Plain-text document sources:
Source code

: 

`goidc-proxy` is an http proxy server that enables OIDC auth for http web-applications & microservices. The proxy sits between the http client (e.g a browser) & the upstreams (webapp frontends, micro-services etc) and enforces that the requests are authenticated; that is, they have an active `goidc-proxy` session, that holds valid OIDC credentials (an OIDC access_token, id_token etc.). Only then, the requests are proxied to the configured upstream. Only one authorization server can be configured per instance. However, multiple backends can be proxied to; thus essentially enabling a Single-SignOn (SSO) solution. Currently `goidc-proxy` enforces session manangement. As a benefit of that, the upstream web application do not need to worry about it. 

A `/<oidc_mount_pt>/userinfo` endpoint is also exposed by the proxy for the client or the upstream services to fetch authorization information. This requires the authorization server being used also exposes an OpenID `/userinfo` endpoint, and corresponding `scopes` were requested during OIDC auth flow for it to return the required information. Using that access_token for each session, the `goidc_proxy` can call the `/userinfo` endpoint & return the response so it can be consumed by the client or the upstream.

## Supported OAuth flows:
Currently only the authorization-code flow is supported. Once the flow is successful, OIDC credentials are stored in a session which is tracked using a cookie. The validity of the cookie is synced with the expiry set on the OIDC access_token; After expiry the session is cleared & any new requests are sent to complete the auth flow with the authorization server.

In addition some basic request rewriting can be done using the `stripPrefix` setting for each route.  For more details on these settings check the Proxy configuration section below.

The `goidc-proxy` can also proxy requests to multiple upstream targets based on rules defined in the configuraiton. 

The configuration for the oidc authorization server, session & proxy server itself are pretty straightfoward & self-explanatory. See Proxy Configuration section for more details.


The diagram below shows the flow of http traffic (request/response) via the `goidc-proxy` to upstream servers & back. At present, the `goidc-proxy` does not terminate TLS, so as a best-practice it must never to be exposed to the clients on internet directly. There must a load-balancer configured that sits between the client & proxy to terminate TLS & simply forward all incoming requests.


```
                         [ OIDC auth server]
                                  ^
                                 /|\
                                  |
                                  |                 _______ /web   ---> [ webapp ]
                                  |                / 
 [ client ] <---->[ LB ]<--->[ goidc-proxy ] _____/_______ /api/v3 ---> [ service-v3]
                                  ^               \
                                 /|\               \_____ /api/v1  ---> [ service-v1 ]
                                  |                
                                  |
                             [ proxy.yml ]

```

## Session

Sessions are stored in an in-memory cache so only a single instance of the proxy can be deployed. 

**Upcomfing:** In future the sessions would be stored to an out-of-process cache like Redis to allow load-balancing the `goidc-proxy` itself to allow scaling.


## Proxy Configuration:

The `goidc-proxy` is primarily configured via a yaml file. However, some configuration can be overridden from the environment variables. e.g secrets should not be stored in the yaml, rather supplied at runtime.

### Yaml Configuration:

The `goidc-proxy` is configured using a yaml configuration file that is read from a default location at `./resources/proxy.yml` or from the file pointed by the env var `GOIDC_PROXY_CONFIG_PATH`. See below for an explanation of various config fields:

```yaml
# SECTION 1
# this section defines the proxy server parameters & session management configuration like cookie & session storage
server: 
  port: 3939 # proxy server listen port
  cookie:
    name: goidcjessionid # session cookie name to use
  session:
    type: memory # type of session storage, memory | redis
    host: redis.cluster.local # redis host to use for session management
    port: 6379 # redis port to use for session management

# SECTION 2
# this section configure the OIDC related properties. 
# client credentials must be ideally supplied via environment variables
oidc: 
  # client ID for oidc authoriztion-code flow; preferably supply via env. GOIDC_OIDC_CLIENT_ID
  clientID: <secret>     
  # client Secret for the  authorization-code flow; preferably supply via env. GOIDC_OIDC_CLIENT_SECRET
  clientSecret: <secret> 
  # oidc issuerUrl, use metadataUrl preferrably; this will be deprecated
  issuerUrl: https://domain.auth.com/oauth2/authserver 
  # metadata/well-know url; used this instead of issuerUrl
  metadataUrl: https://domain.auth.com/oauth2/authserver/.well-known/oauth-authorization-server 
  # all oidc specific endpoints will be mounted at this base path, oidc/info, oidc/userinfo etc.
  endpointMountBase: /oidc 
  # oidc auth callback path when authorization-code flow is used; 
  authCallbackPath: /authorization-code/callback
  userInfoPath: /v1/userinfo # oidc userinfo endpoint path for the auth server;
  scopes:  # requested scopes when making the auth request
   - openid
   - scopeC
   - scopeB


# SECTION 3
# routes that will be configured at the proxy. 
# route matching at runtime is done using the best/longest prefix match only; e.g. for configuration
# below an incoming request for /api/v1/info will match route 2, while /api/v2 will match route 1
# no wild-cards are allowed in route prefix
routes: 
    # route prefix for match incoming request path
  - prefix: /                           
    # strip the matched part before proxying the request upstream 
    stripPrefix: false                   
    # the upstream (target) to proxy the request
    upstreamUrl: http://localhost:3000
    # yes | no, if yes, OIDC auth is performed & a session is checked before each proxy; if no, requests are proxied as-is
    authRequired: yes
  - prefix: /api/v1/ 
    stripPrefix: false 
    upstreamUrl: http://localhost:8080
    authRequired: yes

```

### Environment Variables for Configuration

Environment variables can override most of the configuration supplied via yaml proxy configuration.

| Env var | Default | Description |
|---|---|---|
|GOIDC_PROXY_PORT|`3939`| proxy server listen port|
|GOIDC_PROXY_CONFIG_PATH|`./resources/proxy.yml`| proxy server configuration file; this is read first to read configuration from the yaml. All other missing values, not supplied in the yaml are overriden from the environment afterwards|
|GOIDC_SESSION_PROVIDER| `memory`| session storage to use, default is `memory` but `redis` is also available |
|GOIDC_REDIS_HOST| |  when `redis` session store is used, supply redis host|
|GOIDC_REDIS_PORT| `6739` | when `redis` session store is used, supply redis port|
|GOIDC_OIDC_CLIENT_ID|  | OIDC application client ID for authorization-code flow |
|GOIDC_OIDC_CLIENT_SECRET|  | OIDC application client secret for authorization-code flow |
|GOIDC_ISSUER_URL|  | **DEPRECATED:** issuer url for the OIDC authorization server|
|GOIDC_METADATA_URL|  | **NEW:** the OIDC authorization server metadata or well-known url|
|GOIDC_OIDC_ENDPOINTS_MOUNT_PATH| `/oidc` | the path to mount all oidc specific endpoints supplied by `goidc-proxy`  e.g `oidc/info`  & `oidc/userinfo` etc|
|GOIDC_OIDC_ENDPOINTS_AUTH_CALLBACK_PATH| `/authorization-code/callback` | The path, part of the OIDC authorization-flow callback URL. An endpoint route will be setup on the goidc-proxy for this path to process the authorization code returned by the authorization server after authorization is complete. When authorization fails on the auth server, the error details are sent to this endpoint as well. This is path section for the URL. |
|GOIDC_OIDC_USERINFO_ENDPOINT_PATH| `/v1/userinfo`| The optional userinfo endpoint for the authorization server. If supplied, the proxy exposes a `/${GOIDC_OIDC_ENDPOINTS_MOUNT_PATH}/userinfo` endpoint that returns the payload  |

▸ What is expected:
Restate the data above word for word, please.

▸ Response to the task:
Source code

: 

`goidc-proxy` is an http proxy server that enables OIDC auth for http web-applications & microservices. The proxy sits between the http client (e.g a browser) & the upstreams (webapp frontends, micro-services etc) and enforces that the requests are authenticated; that is, they have an active `goidc-proxy` session, that holds valid OIDC credentials (an OIDC access_token, id_token etc.). Only then, the requests are proxied to the configured upstream. Only one authorization server can be configured per instance. However, multiple backends can be proxied to; thus essentially enabling a Single-SignOn (SSO) solution. Currently `goidc-proxy` enforces session manangement. As a benefit of that, the upstream web application do not need to worry about it. 

A `/<oidc_mount_pt>/userinfo` endpoint is also exposed by the proxy for the client or the upstream services to fetch authorization information. This requires the authorization server being used also exposes an OpenID `/userinfo` endpoint, and corresponding `scopes` were requested during OIDC auth flow for it to return the required information. Using that access_token for each session, the `goidc_proxy` can call the `/userinfo` endpoint & return the response so it can be consumed by the client or the upstream.

## Supported OAuth flows:
Currently only the authorization-code flow is supported. Once the flow is successful, OIDC credentials are stored in a session which is tracked using a cookie. The validity of the cookie is synced with the expiry set on the OIDC access_token; After expiry the session is cleared & any new requests are sent to complete the auth flow with the authorization server.

In addition some basic request rewriting can be done using the `stripPrefix` setting for each route.  For more details on these settings check the Proxy configuration section below.

The `goidc-proxy` can also proxy requests to multiple upstream targets based on rules defined in the configuraiton. 

The configuration for the oidc authorization server, session & proxy server itself are pretty straightfoward & self-explanatory. See Proxy Configuration section for more details.


The diagram below shows the flow of http traffic (request/response) via the `goidc-proxy` to upstream servers & back. At present, the `goidc-proxy` does not terminate TLS, so as a best-practice it must never to be exposed to the clients on internet directly. There must a load-balancer configured that sits between the client & proxy to terminate TLS & simply forward all incoming requests.


```
                         [ OIDC auth server]
                                  ^
                                 /|\
                                  |
                                  |                 _______ /web   ---> [ webapp ]
                                  |                / 
 [ client ] <---->[ LB ]<--->[ goidc-proxy ] _____/_______ /api/v3 ---> [ service-v3]
                                  ^               \
                                 /|\               \_____ /api/v1  ---> [ service-v1 ]
                                  |                
                                  |
                             [ proxy.yml ]

```

## Session

Sessions are stored in an in-memory cache so only a single instance of the proxy can be deployed. 

**Upcomfing:** In future the sessions would be stored to an out-of-process cache like Redis to allow load-balancing the `goidc-proxy` itself to allow scaling.


## Proxy Configuration:

The `goidc-proxy` is primarily configured via a yaml file. However, some configuration can be overridden from the environment variables. e.g secrets should not be stored in the yaml, rather supplied at runtime.

### Yaml Configuration:

The `goidc-proxy` is configured using a yaml configuration file that is read from a default location at `./resources/proxy.yml` or from the file pointed by the env var `GOIDC_PROXY_CONFIG_PATH`. See below for an explanation of various config fields:

```yaml
# SECTION 1
# this section defines the proxy server parameters & session management configuration like cookie & session storage
server: 
  port: 3939 # proxy server listen port
  cookie:
    name: goidcjessionid # session cookie name to use
  session:
    type: memory # type of session storage, memory | redis
    host: redis.cluster.local # redis host to use for session management
    port: 6379 # redis port to use for session management

# SECTION 2
# this section configure the OIDC related properties. 
# client credentials must be ideally supplied via environment variables
oidc: 
  # client ID for oidc authoriztion-code flow; preferably supply via env. GOIDC_OIDC_CLIENT_ID
  clientID: <secret>     
  # client Secret for the  authorization-code flow; preferably supply via env. GOIDC_OIDC_CLIENT_SECRET
  clientSecret: <secret> 
  # oidc issuerUrl, use metadataUrl preferrably; this will be deprecated
  issuerUrl: https://domain.auth.com/oauth2/authserver 
  # metadata/well-know url; used this instead of issuerUrl
  metadataUrl: https://domain.auth.com/oauth2/authserver/.well-known/oauth-authorization-server 
  # all oidc specific endpoints will be mounted at this base path, oidc/info, oidc/userinfo etc.
  endpointMountBase: /oidc 
  # oidc auth callback path when authorization-code flow is used; 
  authCallbackPath: /authorization-code/callback
  userInfoPath: /v1/userinfo # oidc userinfo endpoint path for the auth server;
  scopes:  # requested scopes when making the auth request
   - openid
   - scopeC
   - scopeB


# SECTION 3
# routes that will be configured at the proxy. 
# route matching at runtime is done using the best/longest prefix match only; e.g. for configuration
# below an incoming request for /api/v1/info will match route 2, while /api/v2 will match route 1
# no wild-cards are allowed in route prefix
routes: 
    # route prefix for match incoming request path
  - prefix: /                           
    # strip the matched part before proxying the request upstream 
    stripPrefix: false                   
    # the upstream (target) to proxy the request
    upstreamUrl: http://localhost:3000
    # yes | no, if yes, OIDC auth is performed & a session is checked before each proxy; if no, requests are proxied as-is
    authRequired: yes
  - prefix: /api/v1/ 
    stripPrefix: false 
    upstreamUrl: http://localhost:8080
    authRequired: yes

```

### Environment Variables for Configuration

Environment variables can override most of the configuration supplied via yaml proxy configuration.

| Env var | Default | Description |
|---|---|---|
|GOIDC_PROXY_PORT|`3939`| proxy server listen port|
|GOIDC_PROXY_CONFIG_PATH|`./resources/proxy.yml`| proxy server configuration file; this is read first to read configuration from the yaml. All other missing values, not supplied in the yaml are overriden from the environment afterwards|
|GOIDC_SESSION_PROVIDER| `memory`| session storage to use, default is `memory` but `redis` is also available |
|GOIDC_REDIS_HOST| |  when `redis` session store is used, supply redis host|
|GOIDC_REDIS_PORT| `6739` | when `redis` session store is used, supply redis port|
|GOIDC_OIDC_CLIENT_ID|  | OIDC application client ID for authorization-code flow |
|GOIDC_OIDC_CLIENT_SECRET|  | OIDC application client secret for authorization-code flow |
|GOIDC_ISSUER_URL|  | **DEPRECATED:** issuer url for the OIDC authorization server|
|GOIDC_METADATA_URL|  | **NEW:** the OIDC authorization server metadata or well-known url|
|GOIDC_OIDC_ENDPOINTS_MOUNT_PATH| `/oidc` | the path to mount all oidc specific endpoints supplied by `goidc-proxy`  e.g `oidc/info`  & `oidc/userinfo` etc|
|GOIDC_OIDC_ENDPOINTS_AUTH_CALLBACK_PATH| `/authorization-code/callback` | The path, part of the OIDC authorization-flow callback URL. An endpoint route will be setup on the goidc-proxy for this path to process the authorization code returned by the authorization server after authorization is complete. When authorization fails on the auth server, the error details are sent to this endpoint as well. This is path section for the URL. |
|GOIDC_OIDC_USERINFO_ENDPOINT_PATH| `/v1/userinfo`| The optional userinfo endpoint for the authorization server. If supplied, the proxy exposes a `/${GOIDC_OIDC_ENDPOINTS_MOUNT_PATH}/userinfo` endpoint that returns the payload  |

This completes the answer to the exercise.